CVE-2021-35413: 
Chamilo vulnerability analysis and mitigation

A remote code execution (RCE) vulnerability exists in courseintropdf_import.php of Chamilo LMS v1.11.x that allows authenticated attackers to execute arbitrary code via uploading a zip file containing malicious .htaccess and PHP files (GitHub Writeup).

The vulnerability exists in the courseintropdf_import.php file's import functionality, which allows uploading zip files without properly validating their contents. An attacker can create a zip file containing a malicious .htaccess file that adds PHP handler for custom file extensions, along with a file containing PHP code to be executed. When uploaded, the contents are extracted to /var/www/chamilo/app/cache/pdfimport/ directory, allowing the attacker to execute the PHP code by accessing the uploaded file (GitHub Writeup).

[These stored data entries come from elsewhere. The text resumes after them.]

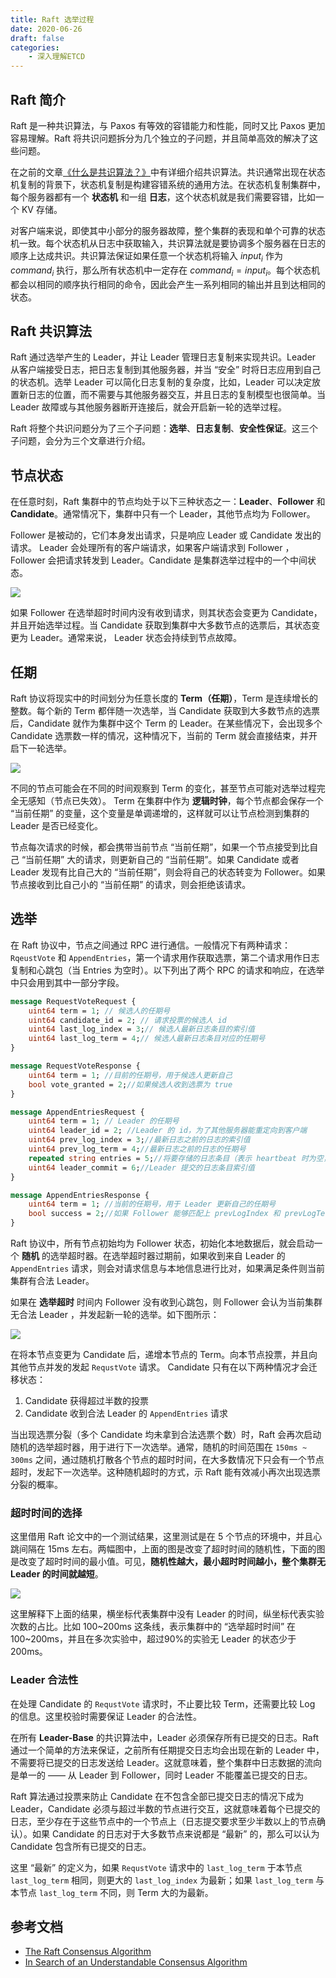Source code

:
 ```yaml
---
title: Raft 选举过程
date: 2020-06-26
draft: false
categories: 
    - 深入理解ETCD
---
```


## Raft 简介

Raft 是一种共识算法，与 Paxos 有等效的容错能力和性能，同时又比 Paxos 更加容易理解。Raft 将共识问题拆分为几个独立的子问题，并且简单高效的解决了这些问题。

在之前的文章[《什么是共识算法？》](https://hadyang.github.io/2020/05/consensus/)中有详细介绍共识算法。共识通常出现在状态机复制的背景下，状态机复制是构建容错系统的通用方法。在状态机复制集群中，每个服务器都有一个 **状态机** 和一组 **日志**，这个状态机就是我们需要容错，比如一个 KV 存储。

对客户端来说，即使其中小部分的服务器故障，整个集群的表现和单个可靠的状态机一致。每个状态机从日志中获取输入，共识算法就是要协调多个服务器在日志的顺序上达成共识。共识算法保证如果任意一个状态机将输入 $input_i$ 作为 $command_i$ 执行，那么所有状态机中一定存在 $command_i=input_i$。每个状态机都会以相同的顺序执行相同的命令，因此会产生一系列相同的输出并且到达相同的状态。


## Raft 共识算法

Raft 通过选举产生的 Leader，并让 Leader 管理日志复制来实现共识。Leader 从客户端接受日志，把日志复制到其他服务器，并当 “安全” 时将日志应用到自己的状态机。选举 Leader 可以简化日志复制的复杂度，比如，Leader 可以决定放置新日志的位置，而不需要与其他服务器交互，并且日志的复制模型也很简单。当 Leader 故障或与其他服务器断开连接后，就会开启新一轮的选举过程。

Raft 将整个共识问题分为了三个子问题：**选举**、**日志复制**、**安全性保证**。这三个子问题，会分为三个文章进行介绍。


## 节点状态

在任意时刻，Raft 集群中的节点均处于以下三种状态之一：**Leader**、**Follower** 和 **Candidate**。通常情况下，集群中只有一个 Leader，其他节点均为 Follower。

Follower 是被动的，它们本身发出请求，只是响应 Leader 或 Candidate 发出的请求。 Leader 会处理所有的客户端请求，如果客户端请求到 Follower ，Follower 会把请求转发到 Leader。Candidate 是集群选举过程中的一个中间状态。

![](assists/state_transition.png)

如果 Follower 在选举超时时间内没有收到请求，则其状态会变更为 Candidate，并且开始选举过程。当 Candidate 获取到集群中大多数节点的选票后，其状态变更为 Leader。通常来说， Leader 状态会持续到节点故障。

## 任期

Raft 协议将现实中的时间划分为任意长度的 **Term（任期）**，Term 是连续增长的整数。每个新的 Term 都伴随一次选举，当 Candidate 获取到大多数节点的选票后，Candidate 就作为集群中这个 Term 的 Leader。在某些情况下，会出现多个 Candidate 选票数一样的情况，这种情况下，当前的 Term 就会直接结束，并开启下一轮选举。

![](assists/term.png)

不同的节点可能会在不同的时间观察到 Term 的变化，甚至节点可能对选举过程完全无感知（节点已失效）。 Term 在集群中作为 **逻辑时钟**，每个节点都会保存一个 “当前任期” 的变量，这个变量是单调递增的，这样就可以让节点检测到集群的 Leader 是否已经变化。

节点每次请求的时候，都会携带当前节点 “当前任期”，如果一个节点接受到比自己 “当前任期” 大的请求，则更新自己的 “当前任期”。如果 Candidate 或者 Leader 发现有比自己大的 “当前任期”，则会将自己的状态转变为 Follower。如果节点接收到比自己小的 “当前任期” 的请求，则会拒绝该请求。


## 选举

在 Raft 协议中，节点之间通过 RPC 进行通信。一般情况下有两种请求： `RqeustVote` 和 `AppendEntries`，第一个请求用作获取选票，第二个请求用作日志复制和心跳包（当 Entries 为空时）。以下列出了两个 RPC 的请求和响应，在选举中只会用到其中一部分字段。

```protobuf
message RequestVoteRequest {
    uint64 term = 1; // 候选人的任期号
    uint64 candidate_id = 2; //	请求投票的候选人 id
    uint64 last_log_index = 3;// 候选人最新日志条目的索引值
    uint64 last_log_term = 4;//	候选人最新日志条目对应的任期号
}

message RequestVoteResponse {
    uint64 term = 1; //目前的任期号，用于候选人更新自己
    bool vote_granted = 2;//如果候选人收到选票为 true
}
```

```protobuf
message AppendEntriesRequest {
    uint64 term = 1; // Leader 的任期号
    uint64 leader_id = 2; //Leader 的 id，为了其他服务器能重定向到客户端
    uint64 prev_log_index = 3;//最新日志之前的日志的索引值
    uint64 prev_log_term = 4;//最新日志之前的日志的任期号
    repeated string entries = 5;//将要存储的日志条目（表示 heartbeat 时为空，有时会为了效率发送超过一条）
    uint64 leader_commit = 6;//Leader 提交的日志条目索引值
}

message AppendEntriesResponse {
    uint64 term = 1; //当前的任期号，用于 Leader 更新自己的任期号
    bool success = 2;//如果 Follower 能够匹配上 prevLogIndex 和 prevLogTerm 的日志时为真
}
```

Raft 协议中，所有节点初始均为 Follower 状态，初始化本地数据后，就会启动一个 **随机** 的选举超时器。在选举超时器过期前，如果收到来自 Leader 的 `AppendEntries` 请求，则会对请求信息与本地信息进行比对，如果满足条件则当前集群有合法 Leader。

如果在 **选举超时** 时间内 Follower 没有收到心跳包，则 Follower 会认为当前集群无合法 Leader ，并发起新一轮的选举。如下图所示：

![](assists/election.png)

在将本节点变更为 Candidate 后，递增本节点的 Term。向本节点投票，并且向其他节点并发的发起 `RequstVote` 请求。 Candidate 只有在以下两种情况才会迁移状态：

1. Candidate 获得超过半数的投票
2. Candidate 收到合法 Leader 的 `AppendEntries` 请求

当出现选票分裂（多个 Candidate 均未拿到合法选票个数）时，Raft 会再次启动随机的选举超时器，用于进行下一次选举。通常，随机的时间范围在 `150ms ~ 300ms` 之间，通过随机打散各个节点的超时时间，在大多数情况下只会有一个节点超时，发起下一次选举。这种随机超时的方式，示 Raft 能有效减小再次出现选票分裂的概率。


### 超时时间的选择

这里借用 Raft 论文中的一个测试结果，这里测试是在 5 个节点的环境中，并且心跳间隔在 15ms 左右。两幅图中，上面的图是改变了超时时间的随机性，下面的图是改变了超时时间的最小值。可见，**随机性越大，最小超时时间越小，整个集群无 Leader 的时间就越短**。

![](assists/election_timeout_random.png)

这里解释下上面的结果，横坐标代表集群中没有 Leader 的时间，纵坐标代表实验次数的占比。比如 100~200ms 这条线，表示集群中的 “选举超时时间” 在100~200ms，并且在多次实验中，超过90%的实验无 Leader 的状态少于 200ms。


### Leader 合法性

在处理 Candidate 的 `RequstVote` 请求时，不止要比较 Term，还需要比较 Log 的信息。这里校验时需要保证 Leader 的合法性。

在所有 **Leader-Base** 的共识算法中，Leader 必须保存所有已提交的日志。Raft 通过一个简单的方法来保证，之前所有任期提交日志均会出现在新的 Leader 中，不需要将已提交的日志发送给 Leader。这就意味着，整个集群中日志数据的流向是单一的 —— 从 Leader 到 Follower，同时 Leader 不能覆盖已提交的日志。

Raft 算法通过投票来防止 Candidate 在不包含全部已提交日志的情况下成为 Leader，Candidate 必须与超过半数的节点进行交互，这就意味着每个已提交的日志，至少存在于这些节点中的一个节点上（日志提交要求至少半数以上的节点确认）。如果 Candidate 的日志对于大多数节点来说都是 “最新” 的，那么可以认为 Candidate 包含所有已提交的日志。

这里 “最新” 的定义为，如果 `RequstVote` 请求中的 `last_log_term` 于本节点 `last_log_term` 相同，则更大的 `last_log_index` 为最新；如果 `last_log_term` 与本节点 `last_log_term` 不同，则 Term 大的为最新。




## 参考文档

- [The Raft Consensus Algorithm](https://raft.github.io/)
- [In Search of an Understandable Consensus Algorithm](https://raft.github.io/raft.pdf)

Successful exploitation allows authenticated attackers to execute arbitrary code on the underlying system with the web server's privileges. This could lead to complete compromise of the Chamilo LMS application and potentially the entire web server (GitHub Writeup).

The vulnerability was fixed in multiple commits that add validation for dangerous files and disable .htaccess files. Users should update to the latest version of Chamilo LMS. The specific fixes were implemented in commits 2e5c004b57d551678a1815500ef91524ba7bb757, 8ba572397445477d67ca55453fd8f29885bb19e5, and 905a21037ebc9bc5369f0fb380177cb56f496f5c (GitHub Commit).